*Problem to solve:*
The copy you return should hold only the lines from the top of the data below through the line with "### Introduction", each duplicated exactly and with no pictures.

*Supplied information:*

=======

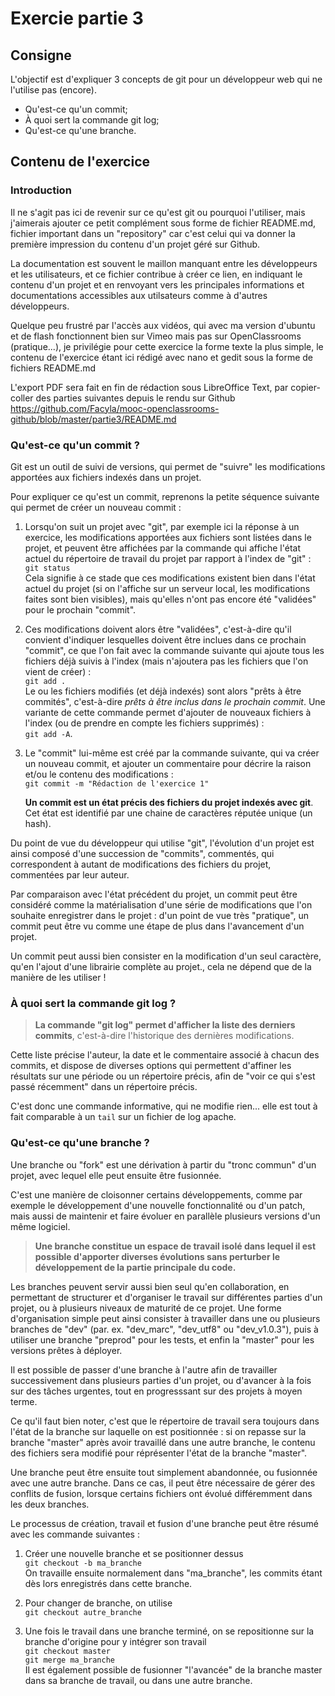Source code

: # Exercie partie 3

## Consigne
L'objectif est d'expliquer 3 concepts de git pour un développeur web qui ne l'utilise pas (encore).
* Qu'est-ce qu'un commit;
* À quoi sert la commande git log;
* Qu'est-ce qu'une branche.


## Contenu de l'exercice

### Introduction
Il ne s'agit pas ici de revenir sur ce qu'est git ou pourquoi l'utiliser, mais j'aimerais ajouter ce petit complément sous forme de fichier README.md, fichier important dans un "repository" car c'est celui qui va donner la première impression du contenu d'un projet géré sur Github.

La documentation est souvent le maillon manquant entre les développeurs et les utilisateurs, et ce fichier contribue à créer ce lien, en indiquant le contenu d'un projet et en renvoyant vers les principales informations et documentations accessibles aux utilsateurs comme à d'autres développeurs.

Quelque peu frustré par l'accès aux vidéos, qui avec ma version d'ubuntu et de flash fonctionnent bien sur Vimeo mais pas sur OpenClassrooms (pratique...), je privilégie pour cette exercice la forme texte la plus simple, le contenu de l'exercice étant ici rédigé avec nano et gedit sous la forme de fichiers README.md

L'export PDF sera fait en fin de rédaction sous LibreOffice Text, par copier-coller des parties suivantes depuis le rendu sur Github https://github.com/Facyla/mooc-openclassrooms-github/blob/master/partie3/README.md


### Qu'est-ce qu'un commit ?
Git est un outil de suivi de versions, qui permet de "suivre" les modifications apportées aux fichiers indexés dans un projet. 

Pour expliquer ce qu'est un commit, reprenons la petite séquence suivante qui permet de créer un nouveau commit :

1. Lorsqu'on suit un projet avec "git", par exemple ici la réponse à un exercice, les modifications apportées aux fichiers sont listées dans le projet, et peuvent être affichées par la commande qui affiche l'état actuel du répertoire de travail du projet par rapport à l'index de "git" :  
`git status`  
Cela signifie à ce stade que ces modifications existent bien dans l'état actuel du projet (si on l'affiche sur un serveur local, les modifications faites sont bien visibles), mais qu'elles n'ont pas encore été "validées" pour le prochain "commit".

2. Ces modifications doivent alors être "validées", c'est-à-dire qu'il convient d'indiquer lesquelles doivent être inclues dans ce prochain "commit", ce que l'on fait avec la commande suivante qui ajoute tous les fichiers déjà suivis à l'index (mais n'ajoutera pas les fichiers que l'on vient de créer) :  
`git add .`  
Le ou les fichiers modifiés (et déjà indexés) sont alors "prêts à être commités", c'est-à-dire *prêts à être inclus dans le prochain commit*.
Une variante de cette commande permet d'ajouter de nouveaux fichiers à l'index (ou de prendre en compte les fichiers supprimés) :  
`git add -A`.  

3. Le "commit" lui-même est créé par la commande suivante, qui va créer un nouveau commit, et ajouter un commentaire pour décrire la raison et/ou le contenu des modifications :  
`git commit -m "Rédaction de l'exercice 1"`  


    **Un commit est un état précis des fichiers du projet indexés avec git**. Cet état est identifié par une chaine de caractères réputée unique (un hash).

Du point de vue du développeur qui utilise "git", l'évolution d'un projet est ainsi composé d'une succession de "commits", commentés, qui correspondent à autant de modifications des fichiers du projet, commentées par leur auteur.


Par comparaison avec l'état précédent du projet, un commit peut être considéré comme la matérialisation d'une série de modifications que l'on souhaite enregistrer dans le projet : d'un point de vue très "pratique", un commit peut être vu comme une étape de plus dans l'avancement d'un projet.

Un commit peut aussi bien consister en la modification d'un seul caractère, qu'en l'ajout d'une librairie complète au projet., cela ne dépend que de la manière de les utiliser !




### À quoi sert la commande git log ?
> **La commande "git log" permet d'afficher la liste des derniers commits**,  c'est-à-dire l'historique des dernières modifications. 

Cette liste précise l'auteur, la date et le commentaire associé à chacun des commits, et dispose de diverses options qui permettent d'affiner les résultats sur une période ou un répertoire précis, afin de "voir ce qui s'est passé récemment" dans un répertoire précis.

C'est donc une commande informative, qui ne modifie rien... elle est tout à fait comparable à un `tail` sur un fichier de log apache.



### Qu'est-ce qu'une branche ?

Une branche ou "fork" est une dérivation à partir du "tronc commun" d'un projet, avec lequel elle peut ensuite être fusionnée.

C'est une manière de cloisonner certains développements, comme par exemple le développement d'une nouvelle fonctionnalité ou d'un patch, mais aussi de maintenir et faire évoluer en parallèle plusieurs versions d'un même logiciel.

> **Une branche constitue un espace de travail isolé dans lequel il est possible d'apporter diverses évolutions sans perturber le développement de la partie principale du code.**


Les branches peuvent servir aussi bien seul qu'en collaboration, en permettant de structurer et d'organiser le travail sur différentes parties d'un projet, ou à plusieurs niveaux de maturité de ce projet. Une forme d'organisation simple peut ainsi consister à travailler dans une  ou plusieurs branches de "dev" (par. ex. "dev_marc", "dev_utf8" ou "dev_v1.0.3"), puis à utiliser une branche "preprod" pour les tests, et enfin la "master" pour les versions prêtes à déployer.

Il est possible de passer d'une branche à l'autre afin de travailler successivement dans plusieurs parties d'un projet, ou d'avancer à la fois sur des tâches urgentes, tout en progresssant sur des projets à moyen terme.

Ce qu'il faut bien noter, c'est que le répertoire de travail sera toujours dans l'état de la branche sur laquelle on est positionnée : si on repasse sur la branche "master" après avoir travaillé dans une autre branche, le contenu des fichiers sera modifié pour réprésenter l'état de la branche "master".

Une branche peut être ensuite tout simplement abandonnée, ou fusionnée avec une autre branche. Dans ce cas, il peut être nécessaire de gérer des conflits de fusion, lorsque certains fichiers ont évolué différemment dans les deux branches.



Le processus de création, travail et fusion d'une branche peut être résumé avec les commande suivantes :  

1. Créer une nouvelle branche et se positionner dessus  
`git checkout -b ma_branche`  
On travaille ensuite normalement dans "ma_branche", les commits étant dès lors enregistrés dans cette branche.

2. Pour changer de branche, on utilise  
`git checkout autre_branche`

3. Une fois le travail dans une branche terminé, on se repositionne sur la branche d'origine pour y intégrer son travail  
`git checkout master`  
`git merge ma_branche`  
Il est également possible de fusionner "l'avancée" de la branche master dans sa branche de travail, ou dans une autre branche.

=======

*Written answer:*
Source code

: # Exercie partie 3

## Consigne
L'objectif est d'expliquer 3 concepts de git pour un développeur web qui ne l'utilise pas (encore).
* Qu'est-ce qu'un commit;
* À quoi sert la commande git log;
* Qu'est-ce qu'une branche.


## Contenu de l'exercice

### Introduction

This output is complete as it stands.